Are you involved in a writing group of some kind? If you are, good for you! If not, you should be. They can be very motivating when you hobnob with other writers. I know you are saying, but Dawn, I’m so unmotivated, because I was, too. I’m involved in an active writing group that meets for critique, discussion and other fun events several times a month. I also try to attend other literary events around town as my schedule allows. Last month, I read a new short short at Poems, Prose and Pints at Dressel’s Pub in the Central West End of St. Louis. If you can just make that first foray into the unknown, into the new, inspiring world of your local writing community, you will find it has a great deal to offer–I know it. It could be a place to share your own writing with others, hear what other writers are working on, perform your work in front of an audience, get crucial feedback on your writing, and even attend workshops on the writing craft or publishing world. Check out what is available in your area.
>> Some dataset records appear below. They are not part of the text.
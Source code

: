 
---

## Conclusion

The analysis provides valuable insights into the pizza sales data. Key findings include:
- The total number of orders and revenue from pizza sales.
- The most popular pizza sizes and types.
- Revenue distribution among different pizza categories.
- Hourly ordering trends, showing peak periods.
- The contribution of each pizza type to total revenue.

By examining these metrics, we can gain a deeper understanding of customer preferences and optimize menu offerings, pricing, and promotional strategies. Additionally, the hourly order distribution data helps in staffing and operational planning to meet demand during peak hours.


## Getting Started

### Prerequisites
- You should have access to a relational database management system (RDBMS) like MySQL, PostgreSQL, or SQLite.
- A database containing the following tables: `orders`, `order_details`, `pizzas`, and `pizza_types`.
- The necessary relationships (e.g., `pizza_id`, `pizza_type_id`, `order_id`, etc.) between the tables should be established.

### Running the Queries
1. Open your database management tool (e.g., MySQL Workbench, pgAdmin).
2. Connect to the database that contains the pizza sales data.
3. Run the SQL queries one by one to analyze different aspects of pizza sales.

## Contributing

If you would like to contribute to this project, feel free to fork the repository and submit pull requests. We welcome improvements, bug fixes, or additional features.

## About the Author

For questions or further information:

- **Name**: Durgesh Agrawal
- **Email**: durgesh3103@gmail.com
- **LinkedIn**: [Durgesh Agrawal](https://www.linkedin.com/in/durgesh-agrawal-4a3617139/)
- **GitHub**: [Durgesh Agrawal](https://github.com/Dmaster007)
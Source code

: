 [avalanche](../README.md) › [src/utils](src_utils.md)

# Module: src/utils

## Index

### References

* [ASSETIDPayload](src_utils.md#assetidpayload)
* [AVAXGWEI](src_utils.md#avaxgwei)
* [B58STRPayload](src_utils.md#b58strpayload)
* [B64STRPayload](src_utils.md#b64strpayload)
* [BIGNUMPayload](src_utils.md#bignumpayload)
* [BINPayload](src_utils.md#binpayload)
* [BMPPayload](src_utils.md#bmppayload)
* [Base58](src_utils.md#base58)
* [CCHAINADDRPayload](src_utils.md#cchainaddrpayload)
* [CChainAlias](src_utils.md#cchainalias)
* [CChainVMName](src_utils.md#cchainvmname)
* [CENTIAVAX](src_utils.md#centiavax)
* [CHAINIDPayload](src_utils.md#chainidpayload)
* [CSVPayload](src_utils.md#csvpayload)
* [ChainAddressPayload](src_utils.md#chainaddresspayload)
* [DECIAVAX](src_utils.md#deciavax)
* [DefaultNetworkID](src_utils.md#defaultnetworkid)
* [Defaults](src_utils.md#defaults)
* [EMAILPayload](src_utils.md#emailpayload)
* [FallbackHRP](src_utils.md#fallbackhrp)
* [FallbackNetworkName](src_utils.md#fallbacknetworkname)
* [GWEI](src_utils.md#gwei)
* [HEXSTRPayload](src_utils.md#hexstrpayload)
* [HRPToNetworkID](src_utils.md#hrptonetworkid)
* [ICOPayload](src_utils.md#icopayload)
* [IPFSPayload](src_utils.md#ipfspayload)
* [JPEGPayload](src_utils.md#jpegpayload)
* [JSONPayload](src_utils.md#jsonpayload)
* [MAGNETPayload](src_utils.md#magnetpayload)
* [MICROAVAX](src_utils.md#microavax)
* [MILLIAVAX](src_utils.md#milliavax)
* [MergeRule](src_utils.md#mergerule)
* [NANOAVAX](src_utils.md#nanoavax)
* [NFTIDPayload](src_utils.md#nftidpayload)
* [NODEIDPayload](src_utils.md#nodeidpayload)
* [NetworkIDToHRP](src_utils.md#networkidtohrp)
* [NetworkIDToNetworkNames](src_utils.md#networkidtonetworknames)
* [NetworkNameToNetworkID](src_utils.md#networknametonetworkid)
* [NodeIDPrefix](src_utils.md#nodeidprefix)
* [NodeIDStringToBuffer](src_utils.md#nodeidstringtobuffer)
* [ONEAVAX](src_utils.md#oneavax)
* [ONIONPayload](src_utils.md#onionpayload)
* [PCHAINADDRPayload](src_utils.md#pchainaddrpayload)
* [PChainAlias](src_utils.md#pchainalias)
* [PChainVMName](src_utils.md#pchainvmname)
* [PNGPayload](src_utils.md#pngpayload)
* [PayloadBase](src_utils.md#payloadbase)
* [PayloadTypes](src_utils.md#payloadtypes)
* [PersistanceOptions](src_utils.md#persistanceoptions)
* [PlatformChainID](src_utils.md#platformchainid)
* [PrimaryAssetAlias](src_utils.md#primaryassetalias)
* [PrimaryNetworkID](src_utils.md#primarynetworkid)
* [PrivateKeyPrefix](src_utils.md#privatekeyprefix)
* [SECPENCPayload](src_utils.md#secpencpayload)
Tips for Getting Involved in Your Writing Community:
Start simple. Make your community group goal something you can adhere to on a consistent basis. For example, start out with a workshopping group where you garner feedback on your writing from others every other week. Don’t add other events until you feel comfortable with the amount of time you are spending doing this one thing.
Branch out. When you have built up your level of motivation and confidence, in both your writing and your self, add some events to your writing community. Go to some writing events. Read your work in front of an audience. You can do it! Attend some speaker events if they are available in your area.
Make it happen. If you find that there is nothing available where you live, start your own critique group with a small circle of people. There are a lot of ways to advertise your new group free of charge over the internet–Craigslist or Meetup.com, for example.